Black & Veatch has more than 80 years in experience as a power project EPC leader. It also was named as a lead engineer for the nearby Intermountain Power Agency generation plant which will be fueled by the hydrogen.

The massive Utah hydrogen project is “helping pave the way for a lower-carbon energy future that takes the energy transition farther, faster,” Black & Veatch incoming chair and CEO Mario Azar said. “The Advanced Clean Energy Storage hydrogen hub is a transformative event in the development of green hydrogen, long-duration energy storage and decarbonization at scale.”

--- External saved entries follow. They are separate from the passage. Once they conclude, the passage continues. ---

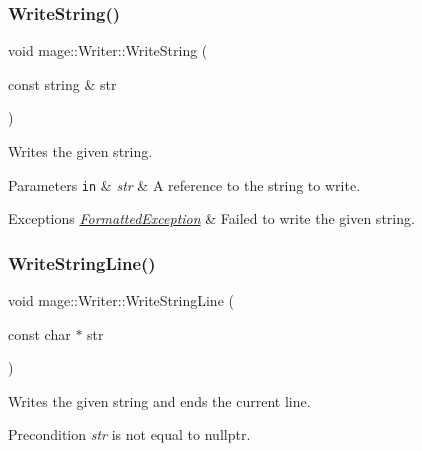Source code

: \subsubsection{\texorpdfstring{Write\+String()}{WriteString()}\hspace{0.1cm}{\footnotesize\ttfamily [2/2]}}
{\footnotesize\ttfamily void mage\+::\+Writer\+::\+Write\+String (\begin{DoxyParamCaption}\item[{const string \&}]{str }\end{DoxyParamCaption})\hspace{0.3cm}{\ttfamily [protected]}}

Writes the given string.


\begin{DoxyParams}[1]{Parameters}
\mbox{\tt in}  & {\em str} & A reference to the string to write. \\
\hline
\end{DoxyParams}

\begin{DoxyExceptions}{Exceptions}
{\em \hyperlink{structmage_1_1_formatted_exception}{Formatted\+Exception}} & Failed to write the given string. \\
\hline
\end{DoxyExceptions}
\hypertarget{classmage_1_1_writer_ad53f69e0f722c4d4b8b320ea39770c1a}{}\label{classmage_1_1_writer_ad53f69e0f722c4d4b8b320ea39770c1a} 
\subsubsection{\texorpdfstring{Write\+String\+Line()}{WriteStringLine()}\hspace{0.1cm}{\footnotesize\ttfamily [1/2]}}
{\footnotesize\ttfamily void mage\+::\+Writer\+::\+Write\+String\+Line (\begin{DoxyParamCaption}\item[{const char $\ast$}]{str }\end{DoxyParamCaption})\hspace{0.3cm}{\ttfamily [protected]}}

Writes the given string and ends the current line.

\begin{DoxyPrecond}{Precondition}
{\itshape str} is not equal to {\ttfamily nullptr}. 
\end{DoxyPrecond}

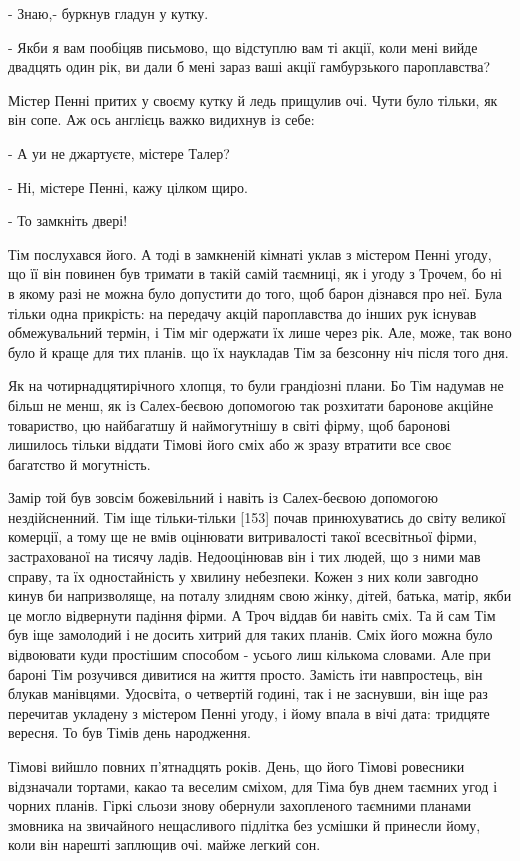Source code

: - Знаю,- буркнув гладун у кутку.

- Якби я вам пообіцяв письмово, що відступлю вам ті акції, коли мені вийде двадцять один рік, ви дали б мені зараз ваші акції гамбурзького пароплавства?

Містер Пенні притих у своєму кутку й ледь прищулив очі. Чути було тільки, як він сопе. Аж ось англієць важко видихнув із себе:

- А уи не джартуєте, містере Талер?

- Ні, містере Пенні, кажу цілком щиро.

- То замкніть двері!

Тім послухався його. А тоді в замкненій кімнаті уклав з містером Пенні угоду, що її він повинен був тримати в такій самій таємниці, як і угоду з Трочем, бо ні в якому разі не можна було допустити до того, щоб барон дізнався про неї. Була тільки одна прикрість: на передачу акцій пароплавства до інших рук існував обмежувальний термін, і Тім міг одержати їх лише через рік. Але, може, так воно було й краще для тих планів. що їх наукладав Тім за безсонну ніч після того дня.

Як на чотирнадцятирічного хлопця, то були грандіозні плани. Бо Тім надумав не більш не менш, як із Салех-беєвою допомогою так розхитати баронове акційне товариство, цю найбагатшу й наймогутнішу в світі фірму, щоб баронові лишилось тільки віддати Тімові його сміх або ж зразу втратити все своє багатство й могутність.

Замір той був зовсім божевільний і навіть із Салех-беєвою допомогою нездійсненний. Тім іще тільки-тільки [153] почав принюхуватись до світу великої комерції, а тому ще не вмів оцінювати витривалості такої всесвітньої фірми, застрахованої на тисячу ладів. Недооцінював він і тих людей, що з ними мав справу, та їх одностайність у хвилину небезпеки. Кожен з них коли завгодно кинув би напризволяще, на поталу злидням свою жінку, дітей, батька, матір, якби це могло відвернути падіння фірми. А Троч віддав би навіть сміх. Та й сам Тім був іще замолодий і не досить хитрий для таких планів. Сміх його можна було відвоювати куди простішим способом - усього лиш кількома словами. Але при бароні Тім розучився дивитися на життя просто. Замість іти навпростець, він блукав манівцями. Удосвіта, о четвертій годині, так і не заснувши, він іще раз перечитав укладену з містером Пенні угоду, і йому впала в вічі дата: тридцяте вересня. То був Тімів день народження.

Тімові вийшло повних п'ятнадцять років. День, що його Тімові ровесники відзначали тортами, какао та веселим сміхом, для Тіма був днем таємних угод і чорних планів. Гіркі сльози знову обернули захопленого таємними планами змовника на звичайного нещасливого підлітка без усмішки й принесли йому, коли він нарешті заплющив очі. майже легкий сон.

The new hydrogen hub will be designed to convert more than 220 MW of renewable energy to 100 metric tons of green hydrogen daily. The H2 will be stored in two sprawling salt caverns beneath the Utah landscape.

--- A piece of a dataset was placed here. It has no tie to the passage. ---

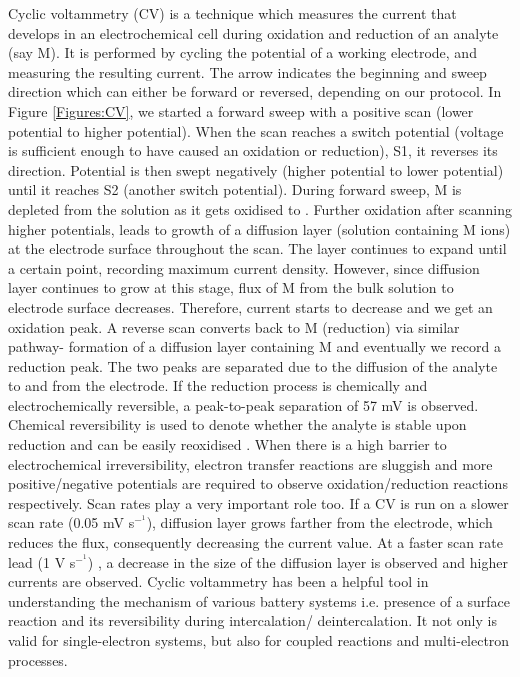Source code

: Cyclic voltammetry (CV) is a technique which measures the current that develops in an electrochemical cell during oxidation and reduction of an analyte (say M). It is performed by cycling the potential of a working electrode, and measuring the resulting current. The arrow indicates the beginning and sweep direction which can either be forward or reversed, depending on our protocol. In Figure \ref{Figures:CV}, we started a forward sweep with a positive scan (lower potential to higher potential). When the scan reaches a switch potential (voltage is sufficient enough to have caused an oxidation or reduction), S1, it reverses its direction. Potential is then swept negatively (higher potential to lower potential) until it reaches S2 (another switch potential). During forward sweep, M is depleted from the solution as it gets oxidised to . Further oxidation after scanning higher potentials, leads to growth of a diffusion layer (solution containing M ions) at the electrode surface throughout the scan. The layer continues to expand until a certain point, recording maximum current density. However, since diffusion layer continues to grow at this stage, flux of M from the bulk solution to electrode surface decreases. Therefore, current starts to decrease and we get an oxidation peak. A reverse scan converts  back to M (reduction) via similar pathway- formation of a diffusion layer containing M and eventually we record a reduction peak. The two peaks are separated due to the diffusion of the analyte to and from the electrode. If the reduction process is chemically and electrochemically reversible, a peak-to-peak separation of 57 mV is observed. Chemical reversibility is used to denote whether the analyte is stable upon reduction and can be easily reoxidised \cite{bard_electrochemical_1980}. When there is a high barrier to electrochemical irreversibility, electron transfer reactions are sluggish and more positive/negative potentials are required to observe oxidation/reduction reactions respectively. Scan rates play a very important role too. If a CV is run on a slower scan rate (0.05 mV s$^-^1$), diffusion layer grows farther from the electrode, which reduces the flux, consequently decreasing the current value. At a faster scan rate lead (1 V s$^-^1$) , a decrease in the size of the diffusion layer is observed and higher currents are observed. Cyclic voltammetry has been a helpful tool in understanding the mechanism of various battery systems i.e. presence of a surface reaction and its reversibility during intercalation/ deintercalation. It not only is valid for single-electron systems, but also for coupled reactions and multi-electron processes.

Storing the renewable generation as hydrogen offers a long-term and long-duation energy storage solution. It complements battery storage capacity while allowing the renewables to be deployed during times of highest demand, the companies say.

Construction on the Advanced Clean Energy Storage project begins this spring. It will be adjacent to the Intermountain Power Agency’s IPP Renewed Project and support the 840-MW gas-fired and hydrogen-capable combined cycle power plant also under construction.

The IPP gas-fired turbines initially will run on a 70/30 blend of natural gas and hydrogen beginning in 2025. The power plant eventually will expand the H2-fired portion to 100 percent by 2045.

“We are committed to advancing the development of green hydrogen, long duration energy storage, and decarbonization at scale and are thrilled to be working with Black & Veatch on building the critical infrastructure needed to achieve our vision towards a 100-percent carbon-free future,” said Michael Ducker, president of advanced clean energy storage and chief operating officer for the joint venture.

The U.S. Department of Energy has committed $504 million in conditional debt financing for the joint venture project. Magnum’s financial advisor Haddington Ventures is working to raise another $650 million in equity financing for the project, according to reports.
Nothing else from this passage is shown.